- Stored data:

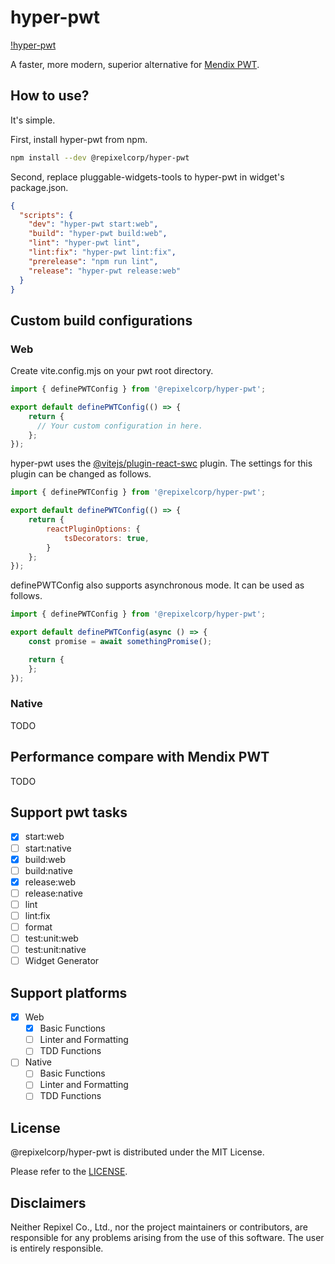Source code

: # hyper-pwt

[!hyper-pwt](./static/header.png)

A faster, more modern, superior alternative for [Mendix PWT](https://github.com/mendix/widgets-tools).

## How to use?

It's simple.

First, install hyper-pwt from npm.

```bash
npm install --dev @repixelcorp/hyper-pwt
```

Second, replace pluggable-widgets-tools to hyper-pwt in widget's package.json.

```json
{
  "scripts": {
    "dev": "hyper-pwt start:web",
    "build": "hyper-pwt build:web",
    "lint": "hyper-pwt lint",
    "lint:fix": "hyper-pwt lint:fix",
    "prerelease": "npm run lint",
    "release": "hyper-pwt release:web"
  }
}
```

## Custom build configurations

### Web

Create vite.config.mjs on your pwt root directory.

```javascript
import { definePWTConfig } from '@repixelcorp/hyper-pwt';

export default definePWTConfig(() => {
    return {
      // Your custom configuration in here.
    };
});
```

hyper-pwt uses the [@vitejs/plugin-react-swc](https://github.com/vitejs/vite-plugin-react/tree/main/packages/plugin-react-swc) plugin. The settings for this plugin can be changed as follows.

```javascript
import { definePWTConfig } from '@repixelcorp/hyper-pwt';

export default definePWTConfig(() => {
    return {
        reactPluginOptions: {
            tsDecorators: true,
        }
    };
});
```

definePWTConfig also supports asynchronous mode. It can be used as follows.

```javascript
import { definePWTConfig } from '@repixelcorp/hyper-pwt';

export default definePWTConfig(async () => {
    const promise = await somethingPromise();

    return {
    };
});
```

### Native

TODO

## Performance compare with Mendix PWT

TODO

## Support pwt tasks

- [x] start:web
- [ ] start:native
- [x] build:web
- [ ] build:native
- [x] release:web
- [ ] release:native
- [ ] lint
- [ ] lint:fix
- [ ] format
- [ ] test:unit:web
- [ ] test:unit:native
- [ ] Widget Generator

## Support platforms

- [x] Web
  - [x] Basic Functions
  - [ ] Linter and Formatting
  - [ ] TDD Functions
- [ ] Native
  - [ ] Basic Functions
  - [ ] Linter and Formatting
  - [ ] TDD Functions

## License

@repixelcorp/hyper-pwt is distributed under the MIT License.

Please refer to the [LICENSE](./LICENSE).

## Disclaimers

Neither Repixel Co., Ltd., nor the project maintainers or contributors, are responsible for any problems arising from the use of this software. The user is entirely responsible.
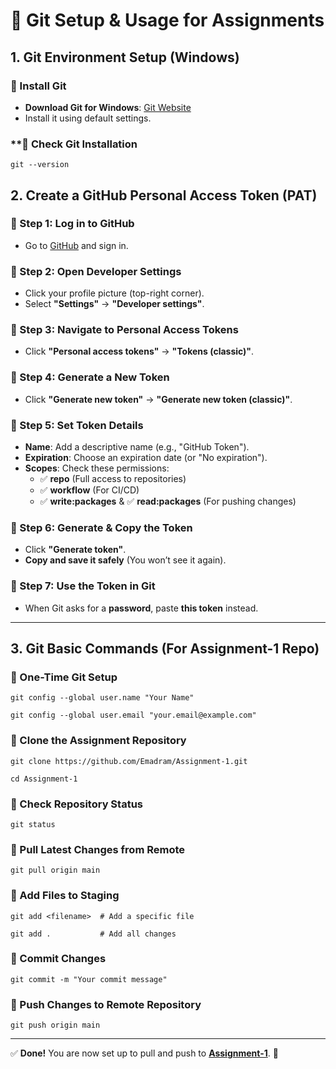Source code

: # 🚀 Git Setup & Usage for Assignments

## **1. Git Environment Setup (Windows)**  

### **🔹 Install Git**  
- **Download Git for Windows**: [Git Website](https://git-scm.com/downloads)  
- Install it using default settings.

### **🔹 Check Git Installation

```
git --version
```

## **2. Create a GitHub Personal Access Token (PAT)**  

### **🔹 Step 1: Log in to GitHub**  
- Go to [GitHub](https://github.com/) and sign in.

### **🔹 Step 2: Open Developer Settings**  
- Click your profile picture (top-right corner).  
- Select **"Settings"** → **"Developer settings"**.  

### **🔹 Step 3: Navigate to Personal Access Tokens**  
- Click **"Personal access tokens"** → **"Tokens (classic)"**.  

### **🔹 Step 4: Generate a New Token**  
- Click **"Generate new token"** → **"Generate new token (classic)"**.  

### **🔹 Step 5: Set Token Details**  
- **Name**: Add a descriptive name (e.g., "GitHub Token").  
- **Expiration**: Choose an expiration date (or "No expiration").  
- **Scopes**: Check these permissions:
  - ✅ **repo** (Full access to repositories)
  - ✅ **workflow** (For CI/CD)
  - ✅ **write:packages** & ✅ **read:packages** (For pushing changes)

### **🔹 Step 6: Generate & Copy the Token**  
- Click **"Generate token"**.  
- **Copy and save it safely** (You won’t see it again).  

### **🔹 Step 7: Use the Token in Git**  
- When Git asks for a **password**, paste **this token** instead.

---

## **3. Git Basic Commands (For Assignment-1 Repo)**  

### **🔹 One-Time Git Setup**  
```
git config --global user.name "Your Name"
```
```
git config --global user.email "your.email@example.com"
```

### **🔹 Clone the Assignment Repository**  
```
git clone https://github.com/Emadram/Assignment-1.git
```
```
cd Assignment-1
```

### **🔹 Check Repository Status**  
```
git status
```

### **🔹 Pull Latest Changes from Remote**  
```
git pull origin main
```

### **🔹 Add Files to Staging**  
```
git add <filename>  # Add a specific file
```
```
git add .           # Add all changes
```

### **🔹 Commit Changes**  
```
git commit -m "Your commit message"
```

### **🔹 Push Changes to Remote Repository**  
```
git push origin main
```

---

✅ **Done!** You are now set up to pull and push to **[Assignment-1](https://github.com/Emadram/Assignment-1)**. 🚀  

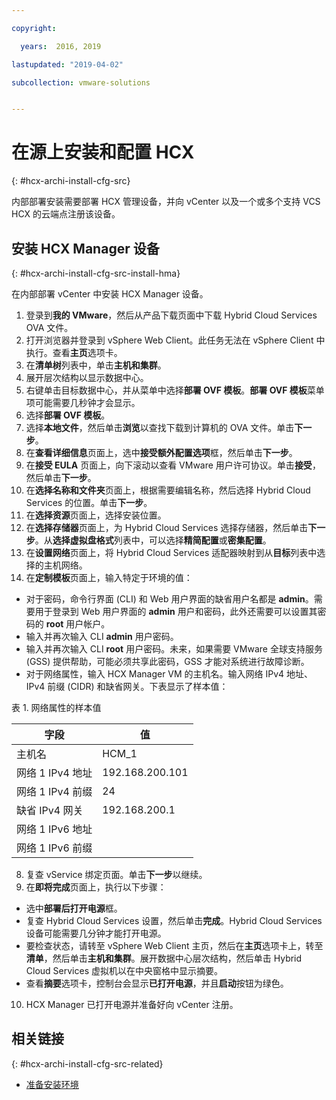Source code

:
```yaml
---

copyright:

  years:  2016, 2019

lastupdated: "2019-04-02"

subcollection: vmware-solutions


---
```

# 在源上安装和配置 HCX
{: #hcx-archi-install-cfg-src}

内部部署安装需要部署 HCX 管理设备，并向 vCenter 以及一个或多个支持 VCS HCX 的云端点注册该设备。

## 安装 HCX Manager 设备
{: #hcx-archi-install-cfg-src-install-hma}

在内部部署 vCenter 中安装 HCX Manager 设备。

1. 登录到**我的 VMware**，然后从产品下载页面中下载 Hybrid Cloud Services OVA 文件。
2. 打开浏览器并登录到 vSphere Web Client。此任务无法在 vSphere Client 中执行。查看**主页**选项卡。
3. 在**清单树**列表中，单击**主机和集群**。
4. 展开层次结构以显示数据中心。
5. 右键单击目标数据中心，并从菜单中选择**部署 OVF 模板**。**部署 OVF 模板**菜单项可能需要几秒钟才会显示。
6. 选择**部署 OVF 模板**。
  1. 选择**本地文件**，然后单击**浏览**以查找下载到计算机的 OVA 文件。单击**下一步**。
  2. 在**查看详细信息**页面上，选中**接受额外配置选项**框，然后单击**下一步**。
  3. 在**接受 EULA** 页面上，向下滚动以查看 VMware 用户许可协议。单击**接受**，然后单击**下一步**。
  4. 在**选择名称和文件夹**页面上，根据需要编辑名称，然后选择 Hybrid Cloud Services 的位置。单击**下一步**。
  5. 在**选择资源**页面上，选择安装位置。
  6. 在**选择存储器**页面上，为 Hybrid Cloud Services 选择存储器，然后单击**下一步**。从**选择虚拟盘格式**列表中，可以选择**精简配置**或**密集配置**。
  7. 在**设置网络**页面上，将 Hybrid Cloud Services 适配器映射到从**目标**列表中选择的主机网络。
7. 在**定制模板**页面上，输入特定于环境的值：
  * 对于密码，命令行界面 (CLI) 和 Web 用户界面的缺省用户名都是 **admin**。需要用于登录到 Web 用户界面的 **admin** 用户和密码，此外还需要可以设置其密码的 **root** 用户帐户。
  * 输入并再次输入 CLI **admin** 用户密码。
  * 输入并再次输入 CLI **root** 用户密码。未来，如果需要 VMware 全球支持服务 (GSS) 提供帮助，可能必须共享此密码，GSS 才能对系统进行故障诊断。
  * 对于网络属性，输入 HCX Manager VM 的主机名。输入网络 IPv4 地址、IPv4 前缀 (CIDR) 和缺省网关。下表显示了样本值：

表 1. 网络属性的样本值

|字段|值|
|--------------------------|-----------------|
|主机名|HCM_1|
|网络 1 IPv4 地址|192.168.200.101|
|网络 1 IPv4 前缀|24|
|缺省 IPv4 网关|192.168.200.1|
|网络 1 IPv6 地址|                 |
|网络 1 IPv6 前缀|                 |

8. 复查 vService 绑定页面。单击**下一步**以继续。
9. 在**即将完成**页面上，执行以下步骤：
  * 选中**部署后打开电源**框。
  * 复查 Hybrid Cloud Services 设置，然后单击**完成**。Hybrid Cloud Services 设备可能需要几分钟才能打开电源。
  * 要检查状态，请转至 vSphere Web Client 主页，然后在**主页**选项卡上，转至**清单**，然后单击**主机和集群**。展开数据中心层次结构，然后单击 Hybrid Cloud Services 虚拟机以在中央窗格中显示摘要。
  * 查看**摘要**选项卡，控制台会显示**已打开电源**，并且**启动**按钮为绿色。
10. HCX Manager 已打开电源并准备好向 vCenter 注册。

## 相关链接
{: #hcx-archi-install-cfg-src-related}

* [准备安装环境](/docs/services/vmwaresolutions/archiref/hcx-archi?topic=vmware-solutions-hcx-archi-prep-install)
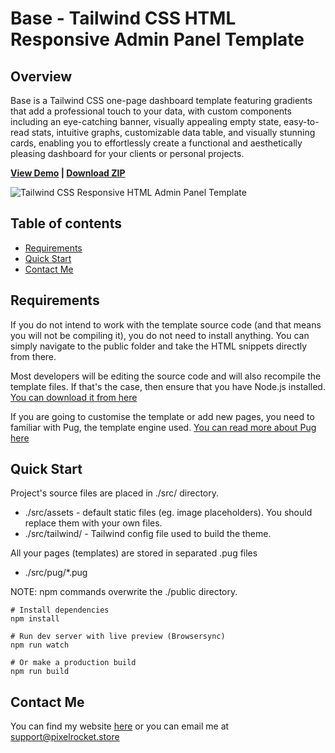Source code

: # Base - Tailwind CSS HTML Responsive Admin Panel Template

## Overview
Base is a Tailwind CSS one-page dashboard template featuring gradients that add a professional touch to your data, with custom components including an eye-catching banner, visually appealing empty state, easy-to-read stats, intuitive graphs, customizable data table, and visually stunning cards, enabling you to effortlessly create a functional and aesthetically pleasing dashboard for your clients or personal projects.

<strong><a href="https://base-html-tailwind.vercel.app/">View Demo</a> | <a href="https://github.com/PixelRocket-Shop/base-html-tailwind/archive/main.zip">Download ZIP</a></strong>

![Tailwind CSS Responsive HTML Admin Panel Template](https://pixelrocket-public-assets.s3.eu-west-2.amazonaws.com/corporate-public/free-tailwind-admin-template-2.png "Base | Tailwind CSS Responsive HTML Admin Panel Template")


## Table of contents

- [Requirements](#requirements)
- [Quick Start](#quick-start)
- [Contact Me](#contact-me)


## Requirements
If you do not intend to work with the template source code (and that means you will not be compiling it), you do not need to install anything. You can simply navigate to the public folder and take the HTML snippets directly from there.

Most developers will be editing the source code and will also recompile the template files. If that's the case, then ensure that you have Node.js installed. [You can download it from here](https://nodejs.org/en/download/)

If you are going to customise the template or add new pages, you need to familiar with Pug, the template engine used. [You can read more about Pug here](https://pugjs.org/)

## Quick Start
Project's source files are placed in ./src/ directory. 
* ./src/assets - default static files (eg. image placeholders). You should replace them with your own files.
* ./src/tailwind/ - Tailwind config file used to build the theme.

All your pages (templates) are stored in separated .pug files
* ./src/pug/*.pug  

NOTE: npm commands overwrite the ./public directory.

```
# Install dependencies
npm install 

# Run dev server with live preview (Browsersync)
npm run watch

# Or make a production build 
npm run build
```

## Contact Me
You can find my website [here](https://www.pixelrocket.store) or you can email me at support@pixelrocket.store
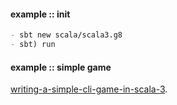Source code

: #### example :: init

```md
- sbt new scala/scala3.g8
- sbt) run
```

#### example :: simple game

[writing-a-simple-cli-game-in-scala-3](https://softwaremill.com/writing-a-simple-cli-game-in-scala-3/).
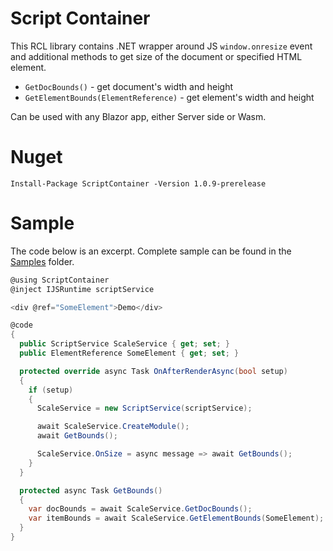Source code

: # Script Container

This RCL library contains .NET wrapper around JS `window.onresize` event and additional methods to get size of the document or specified HTML element. 

- `GetDocBounds()` - get document's width and height 
- `GetElementBounds(ElementReference)` - get element's width and height  

Can be used with any Blazor app, either Server side or Wasm.

# Nuget

```
Install-Package ScriptContainer -Version 1.0.9-prerelease
```

# Sample 

The code below is an excerpt. 
Complete sample can be found in the [Samples](https://github.com/Indemos/ScriptContainer/tree/main/Samples) folder.

```C#
@using ScriptContainer
@inject IJSRuntime scriptService

<div @ref="SomeElement">Demo</div>

@code
{
  public ScriptService ScaleService { get; set; }
  public ElementReference SomeElement { get; set; }

  protected override async Task OnAfterRenderAsync(bool setup)
  {
    if (setup)
    {
      ScaleService = new ScriptService(scriptService);

      await ScaleService.CreateModule();
      await GetBounds();

      ScaleService.OnSize = async message => await GetBounds();
    }
  }

  protected async Task GetBounds()
  {
    var docBounds = await ScaleService.GetDocBounds();
    var itemBounds = await ScaleService.GetElementBounds(SomeElement);
  }
}
```
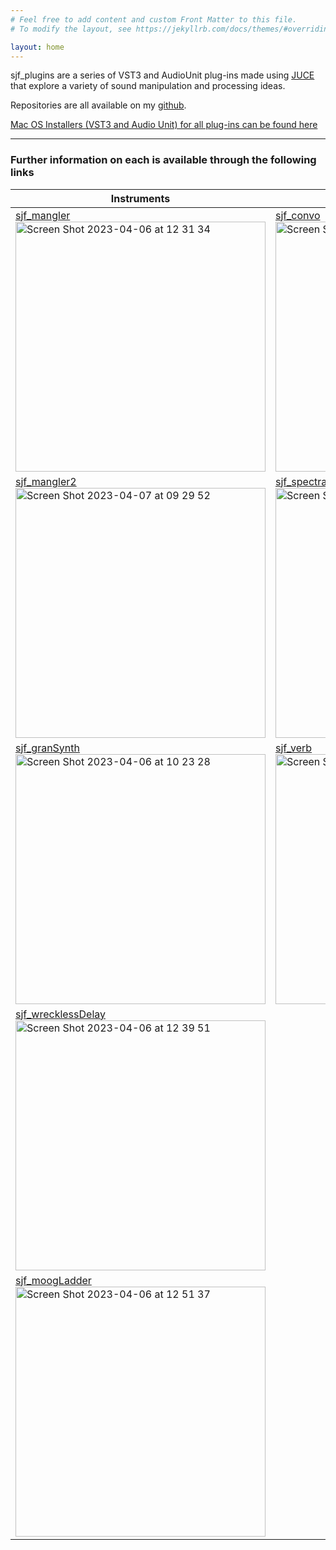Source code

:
 ```yaml
---
# Feel free to add content and custom Front Matter to this file.
# To modify the layout, see https://jekyllrb.com/docs/themes/#overriding-theme-defaults

layout: home
---
```


sjf_plugins are a series of VST3 and AudioUnit plug-ins made using [JUCE](https://juce.com/) that explore a variety of sound manipulation and processing ideas. 

Repositories are all available on my [github](https://github.com/simohnf?tab=repositories).

[Mac OS Installers (VST3 and Audio Unit) for all plug-ins can be found here](https://drive.google.com/drive/folders/1piEnl876RCiykb0to32ifza1FNUnVpKk?usp=sharing)

---

### Further information on each is available through the following links


Instruments               | Effects               
--------------------- | --------------------- 
[sjf_mangler](/plug-ins/sjf_mangler/)  <br>[<img width="400" alt="Screen Shot 2023-04-06 at 12 31 34" src="https://user-images.githubusercontent.com/12850558/230364601-a87b34b5-8e3a-4db9-b677-1b04cfa8411b.png">](/plug-ins/sjf_mangler/)                 |  [sjf_convo](/plug-ins/sjf_convo/) <br> [<img width="400" alt="Screen Shot 2023-04-28 at 09 44 11" src="https://user-images.githubusercontent.com/12850558/235100836-e2efa1fc-10b8-4c5a-b70d-19d92d01397e.png">](/plug-ins/sjf_convo/)          
[sjf_mangler2](/plug-ins/sjf_mangler2/)<br>[<img width="400" alt="Screen Shot 2023-04-07 at 09 29 52" src="https://user-images.githubusercontent.com/12850558/230573405-45e877fa-a7f7-4dd2-87c6-d462deee9399.png">](/plug-ins/sjf_mangler2/) | [sjf_spectralProcessor](/plug-ins/sjf_spectralProcessor/)<br> [<img width="400" alt="Screen Shot 2023-04-06 at 13 46 20" src="https://user-images.githubusercontent.com/12850558/230382693-e42f22fa-82cd-414d-ad8a-54456e62c52c.png">](/plug-ins/sjf_spectralProcessor/) 
[sjf_granSynth](/plug-ins/sjf_granSynth/)<br>[<img width="400" alt="Screen Shot 2023-04-06 at 10 23 28" src="https://user-images.githubusercontent.com/12850558/230367261-063c02da-9d4b-4e89-8d40-2b4df72ec534.png">](/plug-ins/sjf_granSynth/) | [sjf_verb](/plug-ins/sjf_verb/) <br>[<img width="400" alt="Screen Shot 2023-04-06 at 12 38 30" src="https://user-images.githubusercontent.com/12850558/230365942-f94128f9-32ae-4d48-92de-47f7e8015ffc.png">](/plug-ins/sjf_verb/) 
| [sjf_wrecklessDelay](/plug-ins/sjf_wrecklessDelay/) <br> [<img width="400" alt="Screen Shot 2023-04-06 at 12 39 51" src="https://user-images.githubusercontent.com/12850558/230366209-76841986-428c-4ed9-987a-16a6ea09bb3f.png">](/plug-ins/sjf_wrecklessDelay/) 
| [sjf_moogLadder](/plug-ins/sjf_moogLadder/) <br> [<img width="400" alt="Screen Shot 2023-04-06 at 12 51 37" src="https://user-images.githubusercontent.com/12850558/230369629-be0ecc8a-e1bd-495b-9b04-94d4cb9760fd.png">](/plug-ins/sjf_moogLadder/)     




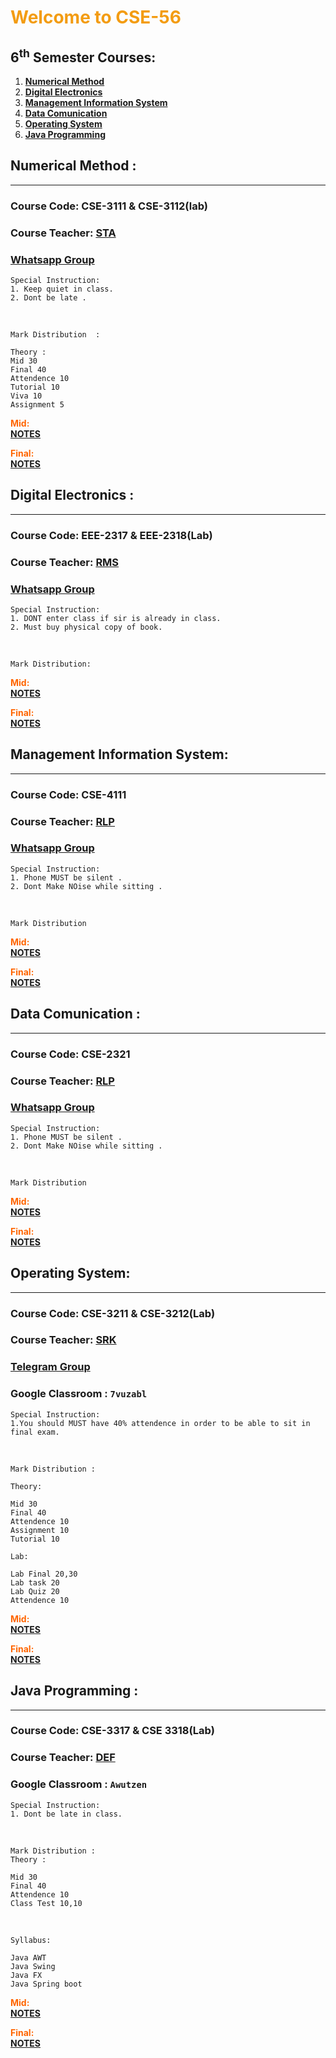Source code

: # **<span style="color:#F39C12; text-align:center; margin: 0 auto;"> Welcome to CSE-56 </span>**

## **6<sup>th</sup> Semester Courses:**

 1. **[Numerical Method](#numerical-method)**
 1. **[Digital Electronics](#digital-electronics)**
 1. **[Management Information System](#management-information-system)**
 1. **[Data Comunication](#data-comunication)**        
 1. **[Operating System](#operating-system)**
 1. **[Java Programming](#java-programming)**  

## **Numerical Method :**  
---
### Course Code:  CSE-3111 & CSE-3112(lab)  
 
### Course Teacher: [STA](https://www.lus.ac.bd/author/monisha/) 

### [Whatsapp Group]( https://chat.whatsapp.com/IakLxBgAM5H9nXQzwYOvB2)  

    Special Instruction:
    1. Keep quiet in class.
    2. Dont be late . 

<br>

    Mark Distribution  :
    
    Theory :
    Mid 30
    Final 40
    Attendence 10
    Tutorial 10
    Viva 10
    Assignment 5



**<span style="color: #FF6500 " > Mid: </span>**  
**[NOTES]()**

**<span style="color: #FF6500 " > Final: </span>**  
**[NOTES]()** 




## **Digital Electronics :**  
---

### Course Code: EEE-2317 & EEE-2318(Lab)  
 
### Course Teacher: [RMS](https://www.lus.ac.bd/author/rumel/) 

### [Whatsapp Group](https://chat.whatsapp.com/KsMcgWC9LMF7LV8V3SVTri)  

    Special Instruction:
    1. DONT enter class if sir is already in class.
    2. Must buy physical copy of book.


<br>

    Mark Distribution:




**<span style="color: #FF6500 " > Mid: </span>**  
**[NOTES]()**

**<span style="color: #FF6500 " > Final: </span>**  
**[NOTES]()**


## **Management Information System:**  
---
### Course Code: CSE-4111  
 
### Course Teacher: [RLP](https://www.lus.ac.bd/author/ranapir/) 

### [Whatsapp Group](https://chat.whatsapp.com/CKCZQIbJOkaHYyFFAiJ4Ly)  

    Special Instruction:
    1. Phone MUST be silent .
    2. Dont Make NOise while sitting .

<br>

    Mark Distribution  



**<span style="color: #FF6500 " > Mid: </span>**  
**[NOTES]()**

**<span style="color: #FF6500 " > Final: </span>**  
**[NOTES]()**




## **Data Comunication :**  
---



### Course Code: CSE-2321 
 
### Course Teacher: [RLP](https://www.lus.ac.bd/author/ranapir/) 

### [Whatsapp Group](https://chat.whatsapp.com/LKpkHcPqtiFKMyh6mTNY32)  

    Special Instruction:
    1. Phone MUST be silent .
    2. Dont Make NOise while sitting .


<br>

    Mark Distribution  



**<span style="color: #FF6500 " > Mid: </span>**  
**[NOTES]()**

**<span style="color: #FF6500 " > Final: </span>**  
**[NOTES]()**



## **Operating System:**  
---


### Course Code: CSE-3211 & CSE-3212(Lab) 
 
### Course Teacher: [SRK](https://www.lus.ac.bd/author/saidur/) 

### [Telegram Group](https://t.me/+WAGwDeZbYFBmYjdl)  
### Google Classroom : ```` 7vuzabl ````  

    Special Instruction:
    1.You should MUST have 40% attendence in order to be able to sit in final exam. 

<br>

    Mark Distribution :

    Theory:

    Mid 30
    Final 40
    Attendence 10
    Assignment 10
    Tutorial 10

    Lab:

    Lab Final 20,30
    Lab task 20
    Lab Quiz 20
    Attendence 10



**<span style="color: #FF6500 " > Mid: </span>**  
**[NOTES]()**

**<span style="color: #FF6500 " > Final: </span>**  
**[NOTES]()**




## **Java Programming :** 
--- 


### Course Code:  CSE-3317 & CSE 3318(Lab)
 
### Course Teacher: [DEF](https://www.lus.ac.bd/author/faruq/) 

### Google Classroom : ```` Awutzen ````  

    Special Instruction:
    1. Dont be late in class.

<br>

    Mark Distribution :
    Theory :

    Mid 30
    Final 40
    Attendence 10
    Class Test 10,10

<br>

    Syllabus:

    Java AWT 
    Java Swing
    Java FX
    Java Spring boot



**<span style="color: #FF6500 " > Mid: </span>**  
**[NOTES]()**

**<span style="color: #FF6500 " > Final: </span>**  
**[NOTES]()**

- Aim of the exercise: A verbatim transcription is needed of the lines above, starting at the line with "7. 在**定制模板**页面上，输入特定于环境的值：" and ending at the line with "(GSS) 提供帮助，可能必须共享此密码，GSS 才能对系统进行故障诊断。", both included, and of nothing else.

- Result of this task:
7. 在**定制模板**页面上，输入特定于环境的值：
  * 对于密码，命令行界面 (CLI) 和 Web 用户界面的缺省用户名都是 **admin**。需要用于登录到 Web 用户界面的 **admin** 用户和密码，此外还需要可以设置其密码的 **root** 用户帐户。
  * 输入并再次输入 CLI **admin** 用户密码。
  * 输入并再次输入 CLI **root** 用户密码。未来，如果需要 VMware 全球支持服务 (GSS) 提供帮助，可能必须共享此密码，GSS 才能对系统进行故障诊断。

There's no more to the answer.